■ **PROBLEM DETAILS**: Take from the entries below the stretch from the line with "the highest value" through the line with "altcoins. #crypto #marketanalysis", and return it exactly, leaving the pictures out.

■ **THE DATA**:
* * *

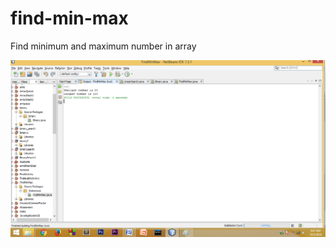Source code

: # find-min-max
Find minimum and maximum number in array

![](https://github.com/lvcc-dsa/Students/blob/master/BSIS/Orozco-Kimberly/find-min-max/FindMinMax.png)
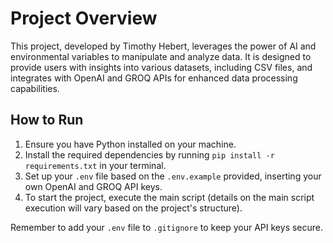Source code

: # Project Overview

This project, developed by Timothy Hebert, leverages the power of AI and environmental variables to manipulate and analyze data. It is designed to provide users with insights into various datasets, including CSV files, and integrates with OpenAI and GROQ APIs for enhanced data processing capabilities.

## How to Run

1. Ensure you have Python installed on your machine.
2. Install the required dependencies by running `pip install -r requirements.txt` in your terminal.
3. Set up your `.env` file based on the `.env.example` provided, inserting your own OpenAI and GROQ API keys.
4. To start the project, execute the main script (details on the main script execution will vary based on the project's structure).

Remember to add your `.env` file to `.gitignore` to keep your API keys secure.
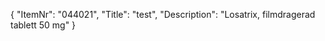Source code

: {
  "ItemNr": "044021",
  "Title": "test",
  "Description": "Losatrix, filmdragerad tablett 50 mg"
}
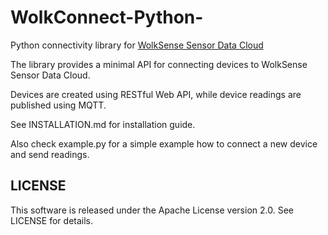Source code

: # WolkConnect-Python-
Python connectivity library for [WolkSense Sensor Data Cloud](https://wolksense.com/)

The library provides a minimal API for connecting devices to WolkSense Sensor Data Cloud.

Devices are created using RESTful Web API, while device readings are published using MQTT.


See INSTALLATION.md for installation guide.

Also check example.py for a simple example how to connect a new device and send readings.

LICENSE
-------

This software is released under the Apache License version 2.0. See LICENSE for details.
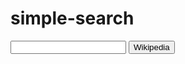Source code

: # simple-search


<script src="../js/sidebar-list.js"></script>

<input id="searchInput" type="text"> <button onclick="startSearch()">Wikipedia</button>

<script>
    function startSearch(){
       var searchEngine=new Array();
       searchEngine[0]="https://en.wikipedia.org/w/index.php?search=";
       searchEngine[1]="https://www.google.com/search?q=";
       searchEngine[2]="https://bing.com/search?q=";
       var defaultSearchEngine=searchEngine[0];
       var searchValue = document.getElementById("searchInput").value;
       window.open(defaultSearchEngine+searchValue);
    }
</script>


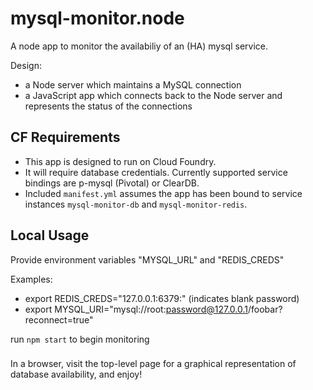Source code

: # mysql-monitor.node

A node app to monitor the availabiliy of an (HA) mysql service.

Design:
- a Node server which maintains a MySQL connection
- a JavaScript app which connects back to the Node server and represents the status of the connections

## CF Requirements
- This app is designed to run on Cloud Foundry.
- It will require database credentials. Currently supported service bindings are p-mysql (Pivotal) or ClearDB.
- Included `manifest.yml` assumes the app has been bound to service instances `mysql-monitor-db` and `mysql-monitor-redis`.

## Local Usage
Provide environment variables "MYSQL_URL" and "REDIS_CREDS"

Examples:
- export REDIS_CREDS="127.0.0.1:6379:" (indicates blank password)
- export MYSQL_URI="mysql://root:password@127.0.0.1/foobar?reconnect=true"

run `npm start` to begin monitoring

###

In a browser, visit the top-level page for a graphical representation of database availability, and enjoy!
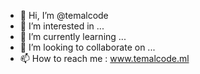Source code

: - 👋 Hi, I’m @temalcode
- 👀 I’m interested in ...
- 🌱 I’m currently learning ...
- 💞️ I’m looking to collaborate on ...
- 📫 How to reach me : www.temalcode.ml

<!---
temalcode/temalcode is a ✨ special ✨ repository because its `README.md` (this file) appears on your GitHub profile.
You can click the Preview link to take a look at your changes.
--->
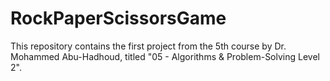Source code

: # RockPaperScissorsGame
This repository contains the first project from the 5th course by Dr. Mohammed Abu-Hadhoud, titled "05 - Algorithms &amp; Problem-Solving Level 2".

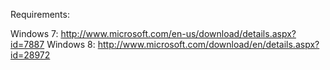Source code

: Requirements:

Windows 7: http://www.microsoft.com/en-us/download/details.aspx?id=7887
Windows 8: http://www.microsoft.com/download/en/details.aspx?id=28972
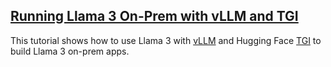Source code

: ## [Running Llama 3 On-Prem with vLLM and TGI](llama-on-prem.md)
This tutorial shows how to use Llama 3 with [vLLM](https://github.com/vllm-project/vllm) and Hugging Face [TGI](https://github.com/huggingface/text-generation-inference) to build Llama 3 on-prem apps.

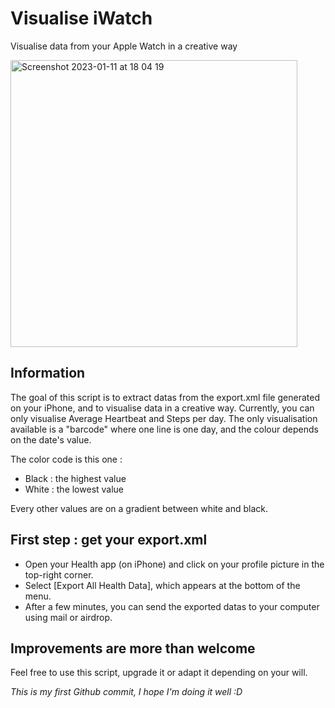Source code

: # Visualise iWatch

Visualise data from your Apple Watch in a creative way

<img width="459" alt="Screenshot 2023-01-11 at 18 04 19" src="https://user-images.githubusercontent.com/117511840/211870109-7563bf78-3265-4532-87ef-ed34ce2b1916.png">



## Information 

The goal of this script is to extract datas from the export.xml file generated on your iPhone, and to visualise data in a creative way. 
Currently, you can only visualise Average Heartbeat and Steps per day. 
The only visualisation available is a "barcode" where one line is one day, and the colour depends on the date's value. 

The color code is this one :

* Black : the highest value
* White : the lowest value

Every other values are on a gradient between white and black. 

## First step : get your export.xml 

* Open your Health app (on iPhone) and click on your profile picture in the top-right corner.
* Select [Export All Health Data], which appears at the bottom of the menu.
* After a few minutes, you can send the exported datas to your computer using mail or airdrop. 

## Improvements are more than welcome

Feel free to use this script, upgrade it or adapt it depending on your will. 


_This is my first Github commit, I hope I'm doing it well :D_
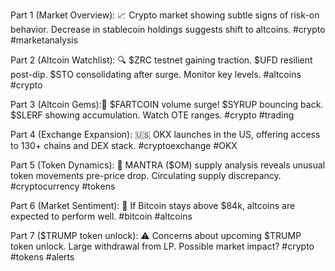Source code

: Part 1 (Market Overview): 📈 Crypto market showing subtle signs of risk-on behavior. Decrease in stablecoin holdings suggests shift to altcoins. #crypto #marketanalysis

Part 2 (Altcoin Watchlist): 🔍 $ZRC testnet gaining traction. $UFD resilient post-dip. $STO consolidating after surge. Monitor key levels. #altcoins #crypto

Part 3 (Altcoin Gems):💎 $FARTCOIN volume surge! $SYRUP bouncing back. $SLERF showing accumulation. Watch OTE ranges. #crypto #trading

Part 4 (Exchange Expansion): 🇺🇸 OKX launches in the US, offering access to 130+ chains and DEX stack. #cryptoexchange #OKX

Part 5 (Token Dynamics): 🚨 MANTRA ($OM) supply analysis reveals unusual token movements pre-price drop. Circulating supply discrepancy. #cryptocurrency #tokens

Part 6 (Market Sentiment): 🐂 If Bitcoin stays above $84k, altcoins are expected to perform well. #bitcoin #altcoins

Part 7 ($TRUMP token unlock): ⚠️ Concerns about upcoming $TRUMP token unlock. Large withdrawal from LP. Possible market impact? #crypto #tokens #alerts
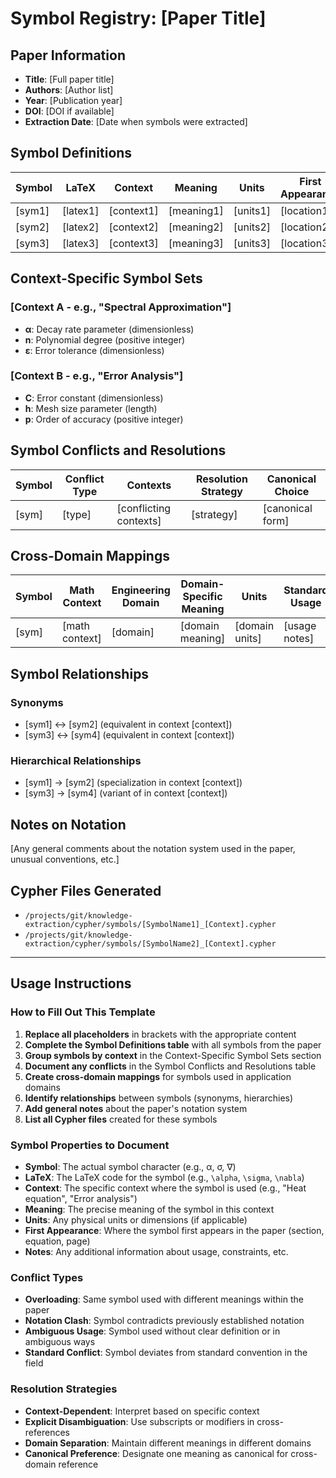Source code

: # Symbol Registry: [Paper Title]

## Paper Information
- **Title**: [Full paper title]
- **Authors**: [Author list]
- **Year**: [Publication year]
- **DOI**: [DOI if available]
- **Extraction Date**: [Date when symbols were extracted]

## Symbol Definitions

| Symbol | LaTeX | Context | Meaning | Units | First Appearance | Notes |
|--------|-------|---------|---------|-------|------------------|-------|
| [sym1] | [latex1] | [context1] | [meaning1] | [units1] | [location1] | [notes1] |
| [sym2] | [latex2] | [context2] | [meaning2] | [units2] | [location2] | [notes2] |
| [sym3] | [latex3] | [context3] | [meaning3] | [units3] | [location3] | [notes3] |

## Context-Specific Symbol Sets

### [Context A - e.g., "Spectral Approximation"]
- **α**: Decay rate parameter (dimensionless)
- **n**: Polynomial degree (positive integer)
- **ε**: Error tolerance (dimensionless)

### [Context B - e.g., "Error Analysis"]
- **C**: Error constant (dimensionless)
- **h**: Mesh size parameter (length)
- **p**: Order of accuracy (positive integer)

## Symbol Conflicts and Resolutions

| Symbol | Conflict Type | Contexts | Resolution Strategy | Canonical Choice |
|--------|--------------|----------|---------------------|------------------|
| [sym] | [type] | [conflicting contexts] | [strategy] | [canonical form] |

## Cross-Domain Mappings

| Symbol | Math Context | Engineering Domain | Domain-Specific Meaning | Units | Standard Usage |
|--------|-------------|-------------------|------------------------|-------|---------------|
| [sym] | [math context] | [domain] | [domain meaning] | [domain units] | [usage notes] |

## Symbol Relationships

### Synonyms
- [sym1] ↔ [sym2] (equivalent in context [context])
- [sym3] ↔ [sym4] (equivalent in context [context])

### Hierarchical Relationships
- [sym1] → [sym2] (specialization in context [context])
- [sym3] → [sym4] (variant of in context [context])

## Notes on Notation
[Any general comments about the notation system used in the paper, unusual conventions, etc.]

## Cypher Files Generated
- `/projects/git/knowledge-extraction/cypher/symbols/[SymbolName1]_[Context].cypher`
- `/projects/git/knowledge-extraction/cypher/symbols/[SymbolName2]_[Context].cypher`

---

## Usage Instructions

### How to Fill Out This Template

1. **Replace all placeholders** in brackets with the appropriate content
2. **Complete the Symbol Definitions table** with all symbols from the paper
3. **Group symbols by context** in the Context-Specific Symbol Sets section
4. **Document any conflicts** in the Symbol Conflicts and Resolutions table
5. **Create cross-domain mappings** for symbols used in application domains
6. **Identify relationships** between symbols (synonyms, hierarchies)
7. **Add general notes** about the paper's notation system
8. **List all Cypher files** created for these symbols

### Symbol Properties to Document

- **Symbol**: The actual symbol character (e.g., α, σ, ∇)
- **LaTeX**: The LaTeX code for the symbol (e.g., `\alpha`, `\sigma`, `\nabla`)
- **Context**: The specific context where the symbol is used (e.g., "Heat equation", "Error analysis")
- **Meaning**: The precise meaning of the symbol in this context
- **Units**: Any physical units or dimensions (if applicable)
- **First Appearance**: Where the symbol first appears in the paper (section, equation, page)
- **Notes**: Any additional information about usage, constraints, etc.

### Conflict Types

- **Overloading**: Same symbol used with different meanings within the paper
- **Notation Clash**: Symbol contradicts previously established notation
- **Ambiguous Usage**: Symbol used without clear definition or in ambiguous ways
- **Standard Conflict**: Symbol deviates from standard convention in the field

### Resolution Strategies

- **Context-Dependent**: Interpret based on specific context
- **Explicit Disambiguation**: Use subscripts or modifiers in cross-references
- **Domain Separation**: Maintain different meanings in different domains
- **Canonical Preference**: Designate one meaning as canonical for cross-domain reference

* * *

■ **OUTPUT OF THE EXERCISE**:
* Black : the highest value
* White : the lowest value

Every other values are on a gradient between white and black. 

## First step : get your export.xml 

* Open your Health app (on iPhone) and click on your profile picture in the top-right corner.
* Select [Export All Health Data], which appears at the bottom of the menu.
* After a few minutes, you can send the exported datas to your computer using mail or airdrop. 

## Improvements are more than welcome

Feel free to use this script, upgrade it or adapt it depending on your will. 


_This is my first Github commit, I hope I'm doing it well :D_
Source code

: Part 1 (Market Overview): 📈 Crypto market showing subtle signs of risk-on behavior. Decrease in stablecoin holdings suggests shift to altcoins. #crypto #marketanalysis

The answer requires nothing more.